Some birds were implanted under anesthesia with an osmotic pump (Alzet, Cupertino, CA) (length, 17 mm; diameter, 6 mm; filled weight, 0.5 g; model 1002, 14 d delivery, or 1007D, 7 d delivery) filled with 100 μl of dihidrotestostrone (DHT) and E2 “0.01 mg/ml each of DHT and E2, dissolved in dimethyl sulfoxide (DMSO; Fisher Scientific, Pittsburgh, PA) and 1,2-propanediol (Sigma)” or the AR antagonist flutamide (Sigma) (0.05 mg/100 μl dissolved in carbowax-polyethylene glycol-PEG 300; Electron Microscopy Services, Fort Washington, PA), or a combination of flutamide (concentration same as above) and the ER antagonist faslodex (also known as ICI 182,780; Tocris Bioscience, Ellisville, MO) (0.03 mg/100 μl; dissolved in DMSO and PEG300). We used DHT and E2 instead of T to directly and selectively activate ARs and ERs, and because the efficiency of T metabolism to DHT and/or E2 may vary with photoperiod (Soma et al., 1999a, 2003; Riters et al., 2001; Forlano et al., 2006). We used plastic tubing (Scientific Commodities, Lake Havasu City, AZ) (85 durometer vinyl; 0.068 mm i.d.; 0.1143 mm o.d.) to connect the pump to a cannula inserted either adjacent to the rostrolateral border of HVC (anteroposterior, 0.0 mm; mediolateral, 3 mm; depth, 0.7 mm) or near the dorsocaudal border of RA (anteroposterior, 2.25 mm; mediolateral, 3.35; depth, 2.35 mm). We alternated cannula placement between the left and right hemispheres in successive birds in each group that received unilateral infusions. Later histological inspection showed that the distance between the terminus of all cannula tracks and the nearest edge of the target nucleus was within 1.05 mm (mean ± SEM distance to HVC: 0.68 ± 0.04 mm, range, 0.30–1.00 mm; to RA: 0.66 ± 0.11 mm, range, 0.15–1.05 mm) and did not differ between groups (p > 0.05; ANOVA). The positive results of the manipulations that we report below demonstrate that locally infused steroid hormones reached the intended target nucleus at effective concentrations. Also, steroid hormones are lipophilic and thus readily diffuse through brain tissue. We further enhanced steroid hormone diffusion by dissolving them in DMSO, a polar solvent.

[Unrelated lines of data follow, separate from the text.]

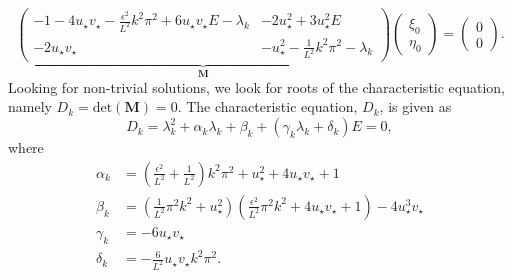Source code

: \begin{equation}
\underbrace{\begin{pmatrix}-1-4u_\star v_\star-\frac{\epsilon^2}{L^2}k^2\pi^2+6u_\star v_\star E-\lambda_k&-2u_\star^2+3u_\star^2E\\-2u_\star v_\star&-u_\star^2-\frac{1}{L^2}k^2\pi^2-\lambda_k \end{pmatrix}}_{\textbf{M}}\begin{pmatrix}\xi_0\\\eta_0\end{pmatrix}=\begin{pmatrix}0\\0\end{pmatrix}.
\end{equation}
Looking for non-trivial solutions, we look for roots of the characteristic equation, namely $D_k=\text{det}(\textbf{M})=0$. The characteristic equation, $D_k$, is given as
\begin{equation}\label{characdist}
  D_k=\lambda_k^2+\alpha_k\lambda_k+\beta_k+(\gamma_k\lambda_k+\delta_k)E=0,
\end{equation}
where
\begin{align}
\alpha_k&=\left(\frac{\epsilon^2}{L^2}+\frac{1}{L^2}\right)k^2\pi^2+u_\star^2+4u_\star v_\star+1\\
\beta_k&=\left(\frac{1}{L^2}\pi^2k^2+u_\star^2\right)\left(\frac{\epsilon^2}{L^2}\pi^2k^2+4u_\star v_\star+1\right)-4u_\star^3v_\star\\
\gamma_k&=-6u_\star v_\star\\
\delta_k&=-\frac{6}{L^2}u_\star v_\star k^2\pi^2.
\end{align}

We placed each cannula near but not into HVC and RA to avoid damaging the nuclei. Locally infused hormones or their antagonists likely did not produce the results we report by acting on ERs or ARs outside of HVC or RA. In white-crowned sparrows, ARs are expressed in HVC and RA but not in the surrounding nidopallium and arcopallium (Smith et al., 1996; Soma et al., 1999b). Similarly, ERα are expressed in HVC (including the caudomedial portion) but are not found in the surrounding nidopallium in every songbird species studied to date, including white-crowned sparrows (Gahr et al., 1993; Bernard et al., 1999; Metzdorf et al., 1999; Fusani et al., 2000); ERβ mRNA has been found in caudomedial nidopallium of starlings but is not present in the song nuclei (Bernard et al., 1999). Unlike some songbird species, ERs are expressed only sparsely in the arcopallium dorsal to RA in white-crowned sparrows (Gahr et al., 1993).

Because we infused HVC and/or RA for 21 d, on day 14, we replaced the model 1002 pump with a model 1007D pump, which released the same volume of solution over 7 d. To replace the pump, we cut the tube attached to the cannula, inserted a tubing coupler made from the shaft of a 22 gauge needle, and glued it to the tube of the new pump using cyanoacrylate adhesive (Loctite 454; Alzet). We compensated for the difference in release rate between pump models 1002 and 1007D to ensure that the final concentration of hormone delivered by the cannula was identical.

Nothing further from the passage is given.